[Stored data entries]
· · · · ·

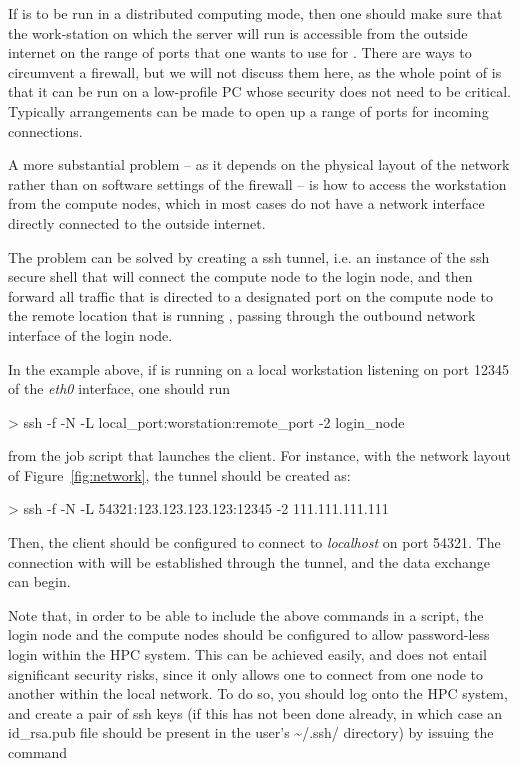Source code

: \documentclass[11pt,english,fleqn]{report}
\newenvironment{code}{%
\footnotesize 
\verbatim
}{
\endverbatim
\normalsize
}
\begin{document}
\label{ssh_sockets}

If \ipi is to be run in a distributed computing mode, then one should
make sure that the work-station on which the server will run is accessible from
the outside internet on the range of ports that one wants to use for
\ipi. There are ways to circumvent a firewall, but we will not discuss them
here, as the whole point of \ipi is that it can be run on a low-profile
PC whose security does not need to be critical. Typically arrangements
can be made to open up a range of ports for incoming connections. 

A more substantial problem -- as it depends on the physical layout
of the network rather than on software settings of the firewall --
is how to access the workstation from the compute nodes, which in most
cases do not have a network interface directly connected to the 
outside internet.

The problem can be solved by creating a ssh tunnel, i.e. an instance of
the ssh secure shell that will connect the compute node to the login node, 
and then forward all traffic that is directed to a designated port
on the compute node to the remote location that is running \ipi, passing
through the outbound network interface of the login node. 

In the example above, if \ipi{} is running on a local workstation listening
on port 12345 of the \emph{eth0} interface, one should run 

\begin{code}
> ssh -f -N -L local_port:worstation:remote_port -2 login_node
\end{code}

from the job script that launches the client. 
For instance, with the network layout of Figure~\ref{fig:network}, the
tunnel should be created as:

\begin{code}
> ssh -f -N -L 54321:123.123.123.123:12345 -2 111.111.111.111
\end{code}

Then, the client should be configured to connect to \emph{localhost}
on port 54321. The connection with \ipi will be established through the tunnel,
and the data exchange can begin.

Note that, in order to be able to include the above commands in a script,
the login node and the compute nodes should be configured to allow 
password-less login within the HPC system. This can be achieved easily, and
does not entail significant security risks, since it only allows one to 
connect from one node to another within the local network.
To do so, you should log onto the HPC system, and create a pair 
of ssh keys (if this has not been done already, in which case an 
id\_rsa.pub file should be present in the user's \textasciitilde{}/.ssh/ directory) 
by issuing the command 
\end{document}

· · · · ·

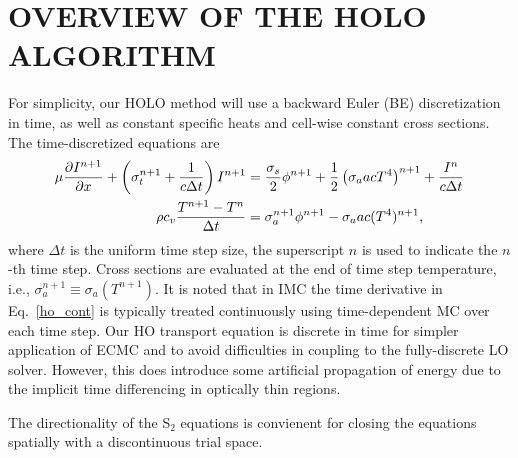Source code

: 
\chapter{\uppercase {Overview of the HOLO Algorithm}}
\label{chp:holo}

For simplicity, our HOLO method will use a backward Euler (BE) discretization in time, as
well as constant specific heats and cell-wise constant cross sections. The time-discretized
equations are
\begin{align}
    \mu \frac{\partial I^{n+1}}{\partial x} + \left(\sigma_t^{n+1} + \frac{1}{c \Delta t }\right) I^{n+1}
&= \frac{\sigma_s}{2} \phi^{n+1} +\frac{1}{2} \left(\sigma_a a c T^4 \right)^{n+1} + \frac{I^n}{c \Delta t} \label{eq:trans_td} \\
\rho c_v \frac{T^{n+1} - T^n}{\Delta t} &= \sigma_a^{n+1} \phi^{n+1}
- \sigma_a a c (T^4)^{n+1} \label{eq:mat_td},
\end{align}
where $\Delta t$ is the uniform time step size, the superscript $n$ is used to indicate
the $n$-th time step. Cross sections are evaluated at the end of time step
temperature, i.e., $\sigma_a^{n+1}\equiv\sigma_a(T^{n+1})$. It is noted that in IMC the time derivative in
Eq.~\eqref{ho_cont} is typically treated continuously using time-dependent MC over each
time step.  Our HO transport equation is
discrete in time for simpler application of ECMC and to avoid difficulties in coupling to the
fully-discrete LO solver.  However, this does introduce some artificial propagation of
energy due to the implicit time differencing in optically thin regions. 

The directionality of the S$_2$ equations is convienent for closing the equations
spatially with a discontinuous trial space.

· · · · ·

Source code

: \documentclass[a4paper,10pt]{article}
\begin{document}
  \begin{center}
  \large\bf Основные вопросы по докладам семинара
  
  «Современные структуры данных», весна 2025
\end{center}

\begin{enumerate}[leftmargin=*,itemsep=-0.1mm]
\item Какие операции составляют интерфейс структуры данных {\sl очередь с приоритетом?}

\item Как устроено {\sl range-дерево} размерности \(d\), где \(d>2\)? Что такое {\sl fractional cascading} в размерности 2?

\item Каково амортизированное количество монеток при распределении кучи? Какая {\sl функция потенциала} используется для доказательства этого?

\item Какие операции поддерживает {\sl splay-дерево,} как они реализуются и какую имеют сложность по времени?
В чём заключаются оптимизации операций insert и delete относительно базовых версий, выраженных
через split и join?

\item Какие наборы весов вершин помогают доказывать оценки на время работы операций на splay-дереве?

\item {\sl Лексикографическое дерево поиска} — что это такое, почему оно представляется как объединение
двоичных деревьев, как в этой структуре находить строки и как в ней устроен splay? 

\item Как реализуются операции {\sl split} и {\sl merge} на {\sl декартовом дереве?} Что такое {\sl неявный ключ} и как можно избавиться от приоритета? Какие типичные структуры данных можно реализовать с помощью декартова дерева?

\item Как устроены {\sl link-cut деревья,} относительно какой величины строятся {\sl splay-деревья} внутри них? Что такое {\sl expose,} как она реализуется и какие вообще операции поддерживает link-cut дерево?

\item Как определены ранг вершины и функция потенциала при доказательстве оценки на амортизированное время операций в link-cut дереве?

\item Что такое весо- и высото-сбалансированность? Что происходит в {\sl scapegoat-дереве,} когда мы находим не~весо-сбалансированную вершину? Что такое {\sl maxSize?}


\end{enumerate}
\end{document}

· · · · ·

Work to complete: Select all lines with the word "begin" from the entries above.

Your response:
\begin{document}
\begin{code}
\begin{code}
and the data exchange can begin.
\begin{align}
\begin{document}
  \begin{center}
\begin{enumerate}[leftmargin=*,itemsep=-0.1mm]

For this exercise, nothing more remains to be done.